:: WHAT YOU HAVE TO DO ::
Among the lines of the records, find all that carry the word "published" and copy them.

[Start of Attachment]

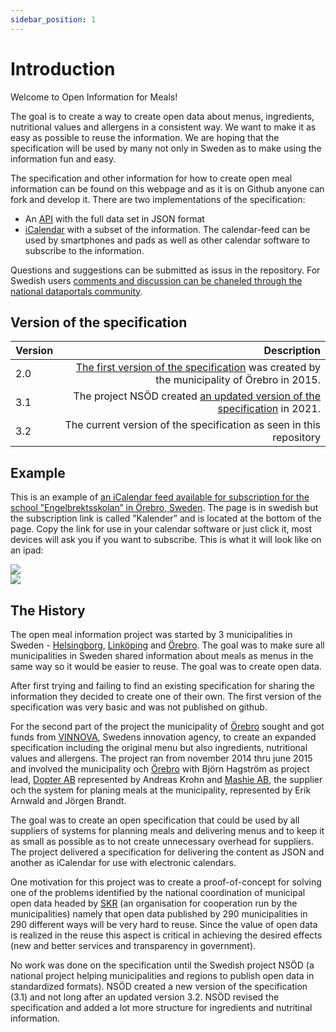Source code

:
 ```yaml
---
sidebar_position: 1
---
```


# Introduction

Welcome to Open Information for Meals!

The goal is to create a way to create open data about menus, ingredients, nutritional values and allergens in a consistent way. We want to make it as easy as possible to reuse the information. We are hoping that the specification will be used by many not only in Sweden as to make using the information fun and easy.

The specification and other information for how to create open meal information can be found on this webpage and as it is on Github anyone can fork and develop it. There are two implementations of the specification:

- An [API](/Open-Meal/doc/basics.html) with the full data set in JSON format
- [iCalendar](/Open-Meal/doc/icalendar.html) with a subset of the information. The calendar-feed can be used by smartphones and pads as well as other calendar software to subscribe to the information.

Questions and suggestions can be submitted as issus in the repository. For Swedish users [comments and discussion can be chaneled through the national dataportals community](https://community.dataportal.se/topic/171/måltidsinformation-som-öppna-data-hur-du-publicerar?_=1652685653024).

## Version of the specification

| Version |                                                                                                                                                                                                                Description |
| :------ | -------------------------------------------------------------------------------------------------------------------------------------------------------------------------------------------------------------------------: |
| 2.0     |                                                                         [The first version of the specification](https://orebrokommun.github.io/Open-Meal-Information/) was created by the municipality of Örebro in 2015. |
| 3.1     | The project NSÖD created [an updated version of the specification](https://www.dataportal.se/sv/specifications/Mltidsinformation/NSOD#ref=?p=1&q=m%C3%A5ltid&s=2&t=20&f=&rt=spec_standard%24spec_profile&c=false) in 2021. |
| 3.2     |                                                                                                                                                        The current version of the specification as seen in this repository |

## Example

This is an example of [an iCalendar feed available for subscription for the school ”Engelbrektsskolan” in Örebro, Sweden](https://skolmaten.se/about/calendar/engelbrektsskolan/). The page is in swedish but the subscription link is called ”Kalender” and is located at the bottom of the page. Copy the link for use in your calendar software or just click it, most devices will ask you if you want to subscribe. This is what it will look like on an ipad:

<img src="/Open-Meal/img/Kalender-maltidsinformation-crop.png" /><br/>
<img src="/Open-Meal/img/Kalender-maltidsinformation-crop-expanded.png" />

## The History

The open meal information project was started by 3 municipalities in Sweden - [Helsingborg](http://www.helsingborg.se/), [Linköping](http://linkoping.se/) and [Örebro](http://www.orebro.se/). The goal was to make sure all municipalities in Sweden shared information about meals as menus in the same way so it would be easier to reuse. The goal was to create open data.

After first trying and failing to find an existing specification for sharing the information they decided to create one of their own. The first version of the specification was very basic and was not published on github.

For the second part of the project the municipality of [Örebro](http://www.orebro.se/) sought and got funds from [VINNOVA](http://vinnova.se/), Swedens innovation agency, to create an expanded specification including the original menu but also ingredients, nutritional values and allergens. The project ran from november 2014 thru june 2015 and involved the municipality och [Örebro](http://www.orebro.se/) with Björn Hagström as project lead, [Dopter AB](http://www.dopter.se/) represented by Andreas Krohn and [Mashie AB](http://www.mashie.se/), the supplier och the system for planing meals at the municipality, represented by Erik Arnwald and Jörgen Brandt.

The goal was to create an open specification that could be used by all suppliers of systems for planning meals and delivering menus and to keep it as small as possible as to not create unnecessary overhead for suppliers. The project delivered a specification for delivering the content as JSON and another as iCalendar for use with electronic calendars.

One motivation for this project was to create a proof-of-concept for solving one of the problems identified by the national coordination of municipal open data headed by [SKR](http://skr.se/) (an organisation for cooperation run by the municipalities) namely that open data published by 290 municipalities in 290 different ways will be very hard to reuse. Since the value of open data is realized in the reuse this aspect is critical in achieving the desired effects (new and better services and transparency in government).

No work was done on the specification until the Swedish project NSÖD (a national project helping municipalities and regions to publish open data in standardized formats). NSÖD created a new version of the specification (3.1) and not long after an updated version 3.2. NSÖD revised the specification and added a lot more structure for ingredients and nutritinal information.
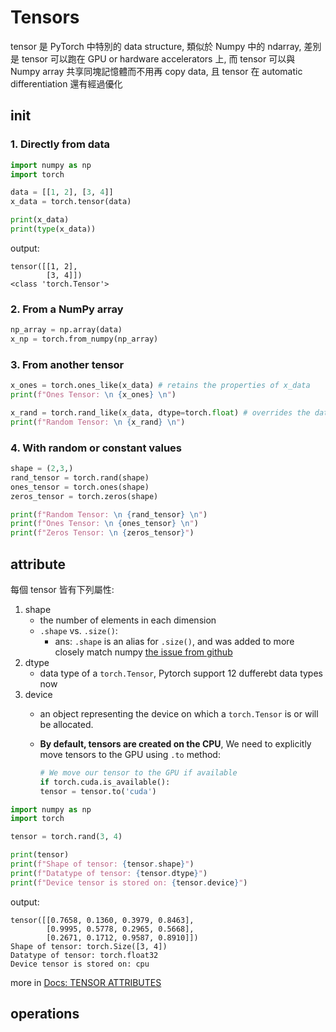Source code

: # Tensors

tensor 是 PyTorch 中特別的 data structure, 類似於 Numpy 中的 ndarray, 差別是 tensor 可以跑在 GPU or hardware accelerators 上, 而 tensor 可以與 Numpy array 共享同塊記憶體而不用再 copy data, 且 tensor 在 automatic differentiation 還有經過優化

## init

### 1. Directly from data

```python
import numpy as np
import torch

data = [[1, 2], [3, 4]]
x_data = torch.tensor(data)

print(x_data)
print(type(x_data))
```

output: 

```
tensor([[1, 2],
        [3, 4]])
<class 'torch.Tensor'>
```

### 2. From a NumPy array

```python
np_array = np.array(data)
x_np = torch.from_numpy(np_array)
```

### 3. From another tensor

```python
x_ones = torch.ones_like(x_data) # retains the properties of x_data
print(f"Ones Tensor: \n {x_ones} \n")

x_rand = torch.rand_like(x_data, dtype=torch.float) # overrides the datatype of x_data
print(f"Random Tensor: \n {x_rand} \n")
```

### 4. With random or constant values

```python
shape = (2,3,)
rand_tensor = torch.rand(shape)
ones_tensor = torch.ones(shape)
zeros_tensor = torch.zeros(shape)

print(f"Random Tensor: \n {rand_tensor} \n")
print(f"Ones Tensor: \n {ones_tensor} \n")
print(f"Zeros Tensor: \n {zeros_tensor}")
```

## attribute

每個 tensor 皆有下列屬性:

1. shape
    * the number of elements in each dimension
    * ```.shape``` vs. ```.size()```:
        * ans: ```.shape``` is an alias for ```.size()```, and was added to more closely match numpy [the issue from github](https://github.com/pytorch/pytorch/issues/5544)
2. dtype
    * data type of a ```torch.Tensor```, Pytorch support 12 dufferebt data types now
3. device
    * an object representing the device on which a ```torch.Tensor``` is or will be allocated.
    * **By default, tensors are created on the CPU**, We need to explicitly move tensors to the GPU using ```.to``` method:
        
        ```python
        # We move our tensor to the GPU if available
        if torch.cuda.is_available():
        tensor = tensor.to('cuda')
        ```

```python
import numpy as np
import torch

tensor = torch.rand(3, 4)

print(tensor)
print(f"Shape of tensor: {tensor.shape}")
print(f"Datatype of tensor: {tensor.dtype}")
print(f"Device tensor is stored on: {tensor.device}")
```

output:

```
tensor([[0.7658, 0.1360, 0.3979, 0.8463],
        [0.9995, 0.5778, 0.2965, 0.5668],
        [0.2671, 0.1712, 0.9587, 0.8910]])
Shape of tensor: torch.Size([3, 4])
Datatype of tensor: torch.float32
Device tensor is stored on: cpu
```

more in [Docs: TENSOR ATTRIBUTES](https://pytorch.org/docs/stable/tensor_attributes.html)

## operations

[End of Attachment]
[Start of Attachment]

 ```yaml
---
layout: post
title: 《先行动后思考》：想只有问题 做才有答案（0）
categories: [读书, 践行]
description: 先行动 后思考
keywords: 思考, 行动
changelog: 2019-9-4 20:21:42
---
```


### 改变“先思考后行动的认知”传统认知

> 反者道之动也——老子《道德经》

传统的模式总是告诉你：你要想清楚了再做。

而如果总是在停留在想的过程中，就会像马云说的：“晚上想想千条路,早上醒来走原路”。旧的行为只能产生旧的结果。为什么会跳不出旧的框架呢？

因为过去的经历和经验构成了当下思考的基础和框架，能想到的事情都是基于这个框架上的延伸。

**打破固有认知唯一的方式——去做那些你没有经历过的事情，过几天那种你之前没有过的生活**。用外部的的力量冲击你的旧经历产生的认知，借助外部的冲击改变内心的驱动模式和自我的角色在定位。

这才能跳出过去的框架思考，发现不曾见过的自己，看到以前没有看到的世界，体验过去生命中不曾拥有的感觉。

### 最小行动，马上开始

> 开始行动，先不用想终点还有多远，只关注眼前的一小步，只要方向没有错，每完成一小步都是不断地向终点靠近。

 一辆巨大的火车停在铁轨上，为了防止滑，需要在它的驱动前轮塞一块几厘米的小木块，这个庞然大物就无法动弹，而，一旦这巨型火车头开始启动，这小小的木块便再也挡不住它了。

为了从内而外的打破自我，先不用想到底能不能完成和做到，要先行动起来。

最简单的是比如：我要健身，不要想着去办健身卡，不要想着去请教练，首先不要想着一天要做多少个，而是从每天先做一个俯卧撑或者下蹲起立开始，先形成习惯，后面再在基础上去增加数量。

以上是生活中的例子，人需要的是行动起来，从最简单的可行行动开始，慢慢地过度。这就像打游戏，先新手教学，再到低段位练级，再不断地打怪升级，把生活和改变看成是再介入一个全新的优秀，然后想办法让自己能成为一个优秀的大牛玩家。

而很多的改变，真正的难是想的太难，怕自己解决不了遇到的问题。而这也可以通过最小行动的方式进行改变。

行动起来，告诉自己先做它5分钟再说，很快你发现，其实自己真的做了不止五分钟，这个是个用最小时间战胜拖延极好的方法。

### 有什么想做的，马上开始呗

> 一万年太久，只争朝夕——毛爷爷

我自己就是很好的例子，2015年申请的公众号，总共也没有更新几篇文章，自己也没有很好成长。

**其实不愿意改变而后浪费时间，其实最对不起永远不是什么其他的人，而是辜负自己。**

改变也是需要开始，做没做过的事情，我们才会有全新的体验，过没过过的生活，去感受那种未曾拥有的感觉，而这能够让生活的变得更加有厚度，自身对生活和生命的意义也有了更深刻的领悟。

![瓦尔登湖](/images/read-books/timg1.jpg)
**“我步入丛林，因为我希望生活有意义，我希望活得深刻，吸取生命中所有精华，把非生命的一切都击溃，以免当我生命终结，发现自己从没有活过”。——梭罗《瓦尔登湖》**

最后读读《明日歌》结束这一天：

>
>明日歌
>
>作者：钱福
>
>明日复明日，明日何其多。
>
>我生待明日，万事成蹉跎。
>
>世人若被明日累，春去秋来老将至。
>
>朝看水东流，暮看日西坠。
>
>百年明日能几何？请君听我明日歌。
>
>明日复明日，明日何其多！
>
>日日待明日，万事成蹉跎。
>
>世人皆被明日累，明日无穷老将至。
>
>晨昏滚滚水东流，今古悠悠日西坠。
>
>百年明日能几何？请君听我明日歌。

[End of Attachment]

:: RESPONSE AREA ::
After first trying and failing to find an existing specification for sharing the information they decided to create one of their own. The first version of the specification was very basic and was not published on github.
One motivation for this project was to create a proof-of-concept for solving one of the problems identified by the national coordination of municipal open data headed by [SKR](http://skr.se/) (an organisation for cooperation run by the municipalities) namely that open data published by 290 municipalities in 290 different ways will be very hard to reuse. Since the value of open data is realized in the reuse this aspect is critical in achieving the desired effects (new and better services and transparency in government).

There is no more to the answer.